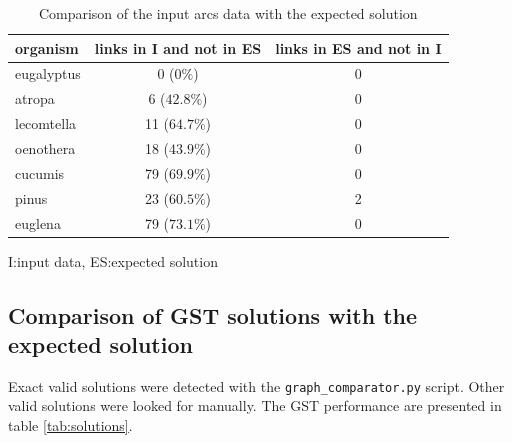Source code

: \documentclass[12pt]{article}
\begin{document}
\begin{table}[h!]
\centering
\begin{tabular}{|l||c| c|}
\hline
organism & links in I and not in ES & links in ES and not in I \\
\hline
eugalyptus & 0 ($0\%$) & 0 \\
atropa & 6 ($42.8\%$) & 0 \\
lecomtella & 11 ($64.7\%$) & 0 \\
oenothera & 18 ($43.9\%$) & 0 \\
cucumis & 79 ($69.9\%$) & 0 \\
pinus & 23 ($60.5\%$)& 2 \\
euglena & 79 ($73.1\%$) & 0 \\
\hline
\end{tabular}
\caption{Comparison of the input arcs data with the expected solution}
\footnotesize {\color{magenta}I}:input data, {\color{magenta}ES}:expected solution
\label{tab:compgsi}
\end{table}



\subsection{Comparison of GST solutions with the expected solution}

Exact valid solutions were detected with the \texttt{graph\_comparator.py} script. Other valid solutions were looked for manually. The GST performance are presented in table \ref{tab:solutions}. 
\end{document}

__ABOUT THIS EXERCISE__.
Repeat the material above exactly; any picture in it is left out.

__WORKED SOLUTION__.
Source code

: \documentclass[12pt]{article}
\begin{document}
\begin{table}[h!]
\centering
\begin{tabular}{|l||c| c|}
\hline
organism & links in I and not in ES & links in ES and not in I \\
\hline
eugalyptus & 0 ($0\%$) & 0 \\
atropa & 6 ($42.8\%$) & 0 \\
lecomtella & 11 ($64.7\%$) & 0 \\
oenothera & 18 ($43.9\%$) & 0 \\
cucumis & 79 ($69.9\%$) & 0 \\
pinus & 23 ($60.5\%$)& 2 \\
euglena & 79 ($73.1\%$) & 0 \\
\hline
\end{tabular}
\caption{Comparison of the input arcs data with the expected solution}
\footnotesize {\color{magenta}I}:input data, {\color{magenta}ES}:expected solution
\label{tab:compgsi}
\end{table}



\subsection{Comparison of GST solutions with the expected solution}

Exact valid solutions were detected with the \texttt{graph\_comparator.py} script. Other valid solutions were looked for manually. The GST performance are presented in table \ref{tab:solutions}. 
\end{document}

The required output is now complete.